#### [Task details]
All of the entries must appear again exactly as written.

[Records from a dataset]

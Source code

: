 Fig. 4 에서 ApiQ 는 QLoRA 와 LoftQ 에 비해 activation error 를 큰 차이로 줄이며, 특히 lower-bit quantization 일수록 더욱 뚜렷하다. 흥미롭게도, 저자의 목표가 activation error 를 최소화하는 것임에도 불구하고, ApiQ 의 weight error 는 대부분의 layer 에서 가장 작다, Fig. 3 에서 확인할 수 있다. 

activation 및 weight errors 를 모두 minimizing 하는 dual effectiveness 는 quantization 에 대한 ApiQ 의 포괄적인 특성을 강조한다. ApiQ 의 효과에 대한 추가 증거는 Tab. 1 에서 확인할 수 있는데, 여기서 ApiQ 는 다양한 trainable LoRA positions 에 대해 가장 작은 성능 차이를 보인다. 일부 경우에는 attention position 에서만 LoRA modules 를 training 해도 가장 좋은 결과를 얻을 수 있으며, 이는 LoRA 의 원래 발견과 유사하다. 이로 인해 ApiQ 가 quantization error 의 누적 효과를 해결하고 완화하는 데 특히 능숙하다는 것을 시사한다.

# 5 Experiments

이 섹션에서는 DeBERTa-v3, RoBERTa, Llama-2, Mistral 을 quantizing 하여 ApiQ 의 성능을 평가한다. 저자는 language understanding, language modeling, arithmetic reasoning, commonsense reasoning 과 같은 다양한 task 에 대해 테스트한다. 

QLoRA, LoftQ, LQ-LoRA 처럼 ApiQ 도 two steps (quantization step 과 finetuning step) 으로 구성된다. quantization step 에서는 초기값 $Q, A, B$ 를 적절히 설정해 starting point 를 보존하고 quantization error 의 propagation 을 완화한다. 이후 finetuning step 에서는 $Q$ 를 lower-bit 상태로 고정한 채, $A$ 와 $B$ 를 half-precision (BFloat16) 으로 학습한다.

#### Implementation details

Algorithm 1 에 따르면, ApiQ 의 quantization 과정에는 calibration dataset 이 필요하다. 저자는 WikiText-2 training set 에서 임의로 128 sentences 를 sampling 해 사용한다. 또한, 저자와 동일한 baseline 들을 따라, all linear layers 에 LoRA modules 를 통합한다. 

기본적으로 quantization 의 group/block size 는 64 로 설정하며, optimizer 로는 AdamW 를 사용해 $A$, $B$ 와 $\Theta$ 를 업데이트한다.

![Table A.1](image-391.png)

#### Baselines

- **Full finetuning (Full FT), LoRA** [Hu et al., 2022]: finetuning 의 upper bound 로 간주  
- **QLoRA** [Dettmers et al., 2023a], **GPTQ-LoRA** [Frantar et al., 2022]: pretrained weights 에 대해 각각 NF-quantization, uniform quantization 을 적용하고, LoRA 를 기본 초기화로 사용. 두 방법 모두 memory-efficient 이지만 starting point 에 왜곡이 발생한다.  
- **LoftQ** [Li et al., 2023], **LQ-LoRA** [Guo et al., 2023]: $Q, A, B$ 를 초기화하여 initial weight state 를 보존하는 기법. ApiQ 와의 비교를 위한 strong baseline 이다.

#### [Task answer]
Source code

: Fig. 4 에서 ApiQ 는 QLoRA 와 LoftQ 에 비해 activation error 를 큰 차이로 줄이며, 특히 lower-bit quantization 일수록 더욱 뚜렷하다. 흥미롭게도, 저자의 목표가 activation error 를 최소화하는 것임에도 불구하고, ApiQ 의 weight error 는 대부분의 layer 에서 가장 작다, Fig. 3 에서 확인할 수 있다. 

activation 및 weight errors 를 모두 minimizing 하는 dual effectiveness 는 quantization 에 대한 ApiQ 의 포괄적인 특성을 강조한다. ApiQ 의 효과에 대한 추가 증거는 Tab. 1 에서 확인할 수 있는데, 여기서 ApiQ 는 다양한 trainable LoRA positions 에 대해 가장 작은 성능 차이를 보인다. 일부 경우에는 attention position 에서만 LoRA modules 를 training 해도 가장 좋은 결과를 얻을 수 있으며, 이는 LoRA 의 원래 발견과 유사하다. 이로 인해 ApiQ 가 quantization error 의 누적 효과를 해결하고 완화하는 데 특히 능숙하다는 것을 시사한다.

# 5 Experiments

이 섹션에서는 DeBERTa-v3, RoBERTa, Llama-2, Mistral 을 quantizing 하여 ApiQ 의 성능을 평가한다. 저자는 language understanding, language modeling, arithmetic reasoning, commonsense reasoning 과 같은 다양한 task 에 대해 테스트한다. 

QLoRA, LoftQ, LQ-LoRA 처럼 ApiQ 도 two steps (quantization step 과 finetuning step) 으로 구성된다. quantization step 에서는 초기값 $Q, A, B$ 를 적절히 설정해 starting point 를 보존하고 quantization error 의 propagation 을 완화한다. 이후 finetuning step 에서는 $Q$ 를 lower-bit 상태로 고정한 채, $A$ 와 $B$ 를 half-precision (BFloat16) 으로 학습한다.

#### Implementation details

Algorithm 1 에 따르면, ApiQ 의 quantization 과정에는 calibration dataset 이 필요하다. 저자는 WikiText-2 training set 에서 임의로 128 sentences 를 sampling 해 사용한다. 또한, 저자와 동일한 baseline 들을 따라, all linear layers 에 LoRA modules 를 통합한다. 

기본적으로 quantization 의 group/block size 는 64 로 설정하며, optimizer 로는 AdamW 를 사용해 $A$, $B$ 와 $\Theta$ 를 업데이트한다.

![Table A.1](image-391.png)

#### Baselines

- **Full finetuning (Full FT), LoRA** [Hu et al., 2022]: finetuning 의 upper bound 로 간주  
- **QLoRA** [Dettmers et al., 2023a], **GPTQ-LoRA** [Frantar et al., 2022]: pretrained weights 에 대해 각각 NF-quantization, uniform quantization 을 적용하고, LoRA 를 기본 초기화로 사용. 두 방법 모두 memory-efficient 이지만 starting point 에 왜곡이 발생한다.  
- **LoftQ** [Li et al., 2023], **LQ-LoRA** [Guo et al., 2023]: $Q, A, B$ 를 초기화하여 initial weight state 를 보존하는 기법. ApiQ 와의 비교를 위한 strong baseline 이다.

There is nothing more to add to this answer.